__WORK INSTRUCTIONS__. Reproduce exactly the lines below, starting with the line that contains "201 m² | 1 por andar | 3 suítes e 3 vagas" and ending with the last line of the records, both included, and nothing else.

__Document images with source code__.
>>

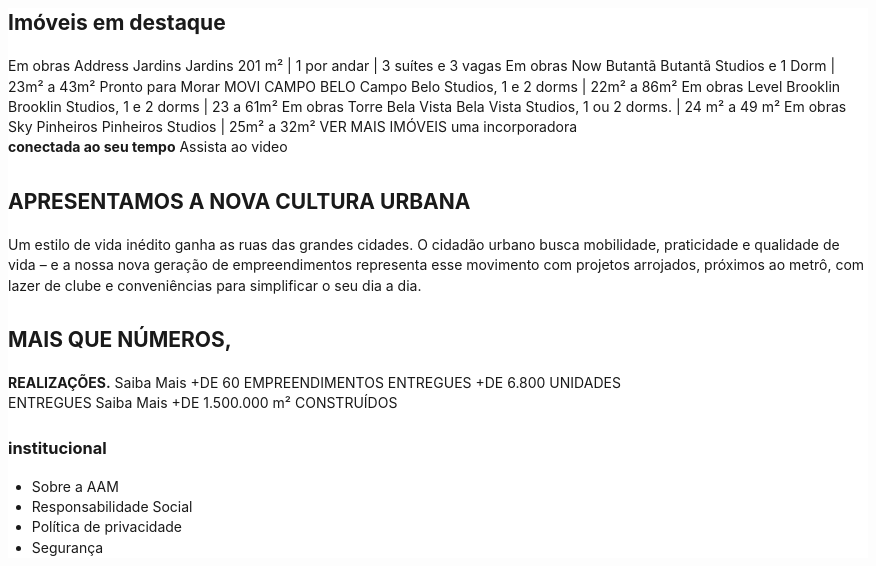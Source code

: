 
## Imóveis em destaque
Em obras
Address Jardins
Jardins
201 m² | 1 por andar | 3 suítes e 3 vagas
Em obras
Now Butantã
Butantã
Studios e 1 Dorm | 23m² a 43m²
Pronto para Morar
MOVI CAMPO BELO
Campo Belo
Studios, 1 e 2 dorms |  22m² a 86m²
Em obras
Level Brooklin
Brooklin
Studios, 1 e 2 dorms | 23 a 61m²
Em obras
Torre Bela Vista
Bela Vista
Studios, 1 ou 2 dorms. | 24 m² a 49 m²
Em obras
Sky Pinheiros
Pinheiros
Studios | 25m² a 32m²
VER MAIS IMÓVEIS
uma incorporadora   
**conectada ao seu tempo**
Assista ao video
## APRESENTAMOS A NOVA CULTURA URBANA
Um estilo de vida inédito ganha as ruas das grandes cidades. O cidadão urbano busca mobilidade, praticidade e qualidade de vida – e a nossa nova geração de empreendimentos representa esse movimento com projetos arrojados, próximos ao metrô, com lazer de clube e conveniências para simplificar o seu dia a dia.
## MAIS QUE NÚMEROS,   
**REALIZAÇÕES.**
Saiba Mais
+DE 60 EMPREENDIMENTOS ENTREGUES
+DE 6.800 UNIDADES   
ENTREGUES
Saiba Mais
+DE 1.500.000 m² CONSTRUÍDOS
### institucional
  * Sobre a AAM
  * Responsabilidade Social
  * Política de privacidade
  * Segurança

<<

__EXERCISE ANSWER__.
201 m² | 1 por andar | 3 suítes e 3 vagas
Em obras
Now Butantã
Butantã
Studios e 1 Dorm | 23m² a 43m²
Pronto para Morar
MOVI CAMPO BELO
Campo Belo
Studios, 1 e 2 dorms |  22m² a 86m²
Em obras
Level Brooklin
Brooklin
Studios, 1 e 2 dorms | 23 a 61m²
Em obras
Torre Bela Vista
Bela Vista
Studios, 1 ou 2 dorms. | 24 m² a 49 m²
Em obras
Sky Pinheiros
Pinheiros
Studios | 25m² a 32m²
VER MAIS IMÓVEIS
uma incorporadora   
**conectada ao seu tempo**
Assista ao video
## APRESENTAMOS A NOVA CULTURA URBANA
Um estilo de vida inédito ganha as ruas das grandes cidades. O cidadão urbano busca mobilidade, praticidade e qualidade de vida – e a nossa nova geração de empreendimentos representa esse movimento com projetos arrojados, próximos ao metrô, com lazer de clube e conveniências para simplificar o seu dia a dia.
## MAIS QUE NÚMEROS,   
**REALIZAÇÕES.**
Saiba Mais
+DE 60 EMPREENDIMENTOS ENTREGUES
+DE 6.800 UNIDADES   
ENTREGUES
Saiba Mais
+DE 1.500.000 m² CONSTRUÍDOS
### institucional
  * Sobre a AAM
  * Responsabilidade Social
  * Política de privacidade
  * Segurança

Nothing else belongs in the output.